What to do
Return, in their exact form, the lines that lie between the start of the data below and the line containing "1 USD=1350 MMK", with both ends included.

(Stored items from a collection)
+++++
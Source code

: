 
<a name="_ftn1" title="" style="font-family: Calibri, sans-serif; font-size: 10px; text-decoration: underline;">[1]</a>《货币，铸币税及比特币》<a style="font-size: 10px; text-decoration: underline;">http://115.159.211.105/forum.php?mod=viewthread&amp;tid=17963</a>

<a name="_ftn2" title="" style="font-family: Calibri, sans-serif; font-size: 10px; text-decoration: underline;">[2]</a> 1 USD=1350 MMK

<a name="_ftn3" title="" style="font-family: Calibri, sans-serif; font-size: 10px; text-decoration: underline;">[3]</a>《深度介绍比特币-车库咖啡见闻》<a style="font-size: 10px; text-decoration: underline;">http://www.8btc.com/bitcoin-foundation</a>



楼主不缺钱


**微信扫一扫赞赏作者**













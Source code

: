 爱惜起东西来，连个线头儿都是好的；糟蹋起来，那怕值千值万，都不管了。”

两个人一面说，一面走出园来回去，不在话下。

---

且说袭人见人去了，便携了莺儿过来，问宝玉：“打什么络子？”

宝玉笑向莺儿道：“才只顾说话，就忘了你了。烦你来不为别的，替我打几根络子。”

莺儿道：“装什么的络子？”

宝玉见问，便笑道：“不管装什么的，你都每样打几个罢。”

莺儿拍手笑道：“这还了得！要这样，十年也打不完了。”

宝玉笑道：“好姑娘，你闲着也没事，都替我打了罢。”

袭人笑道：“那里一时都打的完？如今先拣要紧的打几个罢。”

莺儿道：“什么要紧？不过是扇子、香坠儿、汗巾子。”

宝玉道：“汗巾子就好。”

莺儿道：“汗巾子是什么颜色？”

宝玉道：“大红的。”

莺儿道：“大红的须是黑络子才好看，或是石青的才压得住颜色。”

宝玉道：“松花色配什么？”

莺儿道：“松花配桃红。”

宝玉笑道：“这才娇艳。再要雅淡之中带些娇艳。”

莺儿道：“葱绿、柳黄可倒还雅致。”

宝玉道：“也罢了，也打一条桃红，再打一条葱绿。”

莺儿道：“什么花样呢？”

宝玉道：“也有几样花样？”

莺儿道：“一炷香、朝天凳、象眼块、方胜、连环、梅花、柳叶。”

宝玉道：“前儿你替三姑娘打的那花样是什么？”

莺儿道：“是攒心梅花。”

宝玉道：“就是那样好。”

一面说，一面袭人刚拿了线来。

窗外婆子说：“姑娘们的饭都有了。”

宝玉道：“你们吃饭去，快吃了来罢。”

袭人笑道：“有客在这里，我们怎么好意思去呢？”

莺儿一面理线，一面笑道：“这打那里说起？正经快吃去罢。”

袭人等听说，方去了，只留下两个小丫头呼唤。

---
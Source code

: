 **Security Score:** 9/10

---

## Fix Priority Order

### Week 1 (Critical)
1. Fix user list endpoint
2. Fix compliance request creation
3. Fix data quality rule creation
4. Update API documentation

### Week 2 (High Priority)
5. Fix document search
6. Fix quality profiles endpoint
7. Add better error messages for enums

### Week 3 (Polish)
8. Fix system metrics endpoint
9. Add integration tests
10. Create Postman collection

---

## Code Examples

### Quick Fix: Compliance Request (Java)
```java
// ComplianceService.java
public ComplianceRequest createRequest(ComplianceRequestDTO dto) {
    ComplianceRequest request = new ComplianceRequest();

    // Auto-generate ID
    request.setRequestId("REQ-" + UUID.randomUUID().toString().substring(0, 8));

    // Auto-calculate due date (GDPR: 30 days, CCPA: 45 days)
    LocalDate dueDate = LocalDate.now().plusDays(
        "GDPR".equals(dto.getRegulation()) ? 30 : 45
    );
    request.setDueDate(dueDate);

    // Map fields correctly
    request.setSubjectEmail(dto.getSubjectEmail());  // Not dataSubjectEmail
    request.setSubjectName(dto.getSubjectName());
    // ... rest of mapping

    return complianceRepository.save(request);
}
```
+++++
Worked solution
Source code

: 
<a name="_ftn1" title="" style="font-family: Calibri, sans-serif; font-size: 10px; text-decoration: underline;">[1]</a>《货币，铸币税及比特币》<a style="font-size: 10px; text-decoration: underline;">http://115.159.211.105/forum.php?mod=viewthread&amp;tid=17963</a>

<a name="_ftn2" title="" style="font-family: Calibri, sans-serif; font-size: 10px; text-decoration: underline;">[2]</a> 1 USD=1350 MMK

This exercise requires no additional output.